Selama ini, ia tidak mengasuransikan tanamannya karena tidak paham dengan program tersebut. Ia belum pernah mendapatkan sosialisasi ataupun edukasi terkait program tersebut.
Kamelan berharap, ke depan, pemerintah bisa membangun lebih banyak waduk untuk menampung air pada saat musim hujan. Sehingga, saat kemarau, ada tambangan cadangan air yang bisa dimanfaatkan untuk mengairi lahan pertanian.
Kekeringan tidak hanya membawa kerugian bagi Kamelan, tetapi juga petani-petani lain di sejumlah wilayah di Jateng. Berdasarkan catatan Dinas Pertanian dan Perkebunan Provinsi Jateng hingga Agustus, lahan pertanian padi seluas 5.150,7 hektar terdampak kekeringan. Dampak yang terjadi beragam, mulai dari dampak ringan, sedang, berat, hingga puso.

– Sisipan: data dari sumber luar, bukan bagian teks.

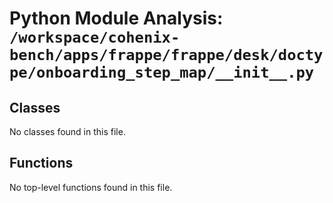 # Python Module Analysis: `/workspace/cohenix-bench/apps/frappe/frappe/desk/doctype/onboarding_step_map/__init__.py`

## Classes

No classes found in this file.


## Functions

No top-level functions found in this file.

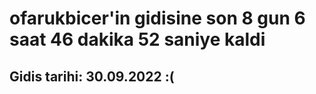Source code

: # ofarukbicer'in gidisine son 8 gun 6 saat 46 dakika 52 saniye kaldi

## Gidis tarihi: 30.09.2022 :(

Luasan lahan padi yang puso hingga Agustus tercatat sekitar 254,1 hektar. Lahan itu tersebar di sejumlah daerah, antara lain Banyumas, Cilacap, Brebes, Kendal, Kabupaten Pekalongan, Rembang, Kebumen, Kabupaten Tegal, dan Purworejo.
Banyaknya lahan pertanian yang puso membuat suplai gabah ke sejumlah penggilingan padi seret. Di Blora, misalnya, mayoritas usaha penggilingan padi tidak bisa beroperasi karena tidak mendapatkan suplai gabah.
”Di Blora itu, ada sekitar 12 penggilingan padi yang besar. Saat ini, yang beroperasi tinggal 2 sampai 3 unit. Yang lain terpaksa berhenti beroperasi karena kesulitan mendapatkan gabah karena produksi dari petani pasti menurun,” ujar Mardiono, pemilik usaha penggilingan padi di Blora.
Selain itu, para pelaku usaha penggilingan padi juga masih harus menghadapi mahalnya harga gabah. Menurut Mardiono, harga gabah kering giling saat ini mencapai Rp 8.000 per kilogram. Harga itu lebih tinggi harga pokok pembelian (HPP) yang ditetapkan pemerintah, yakni Rp 6.200 per kilogram.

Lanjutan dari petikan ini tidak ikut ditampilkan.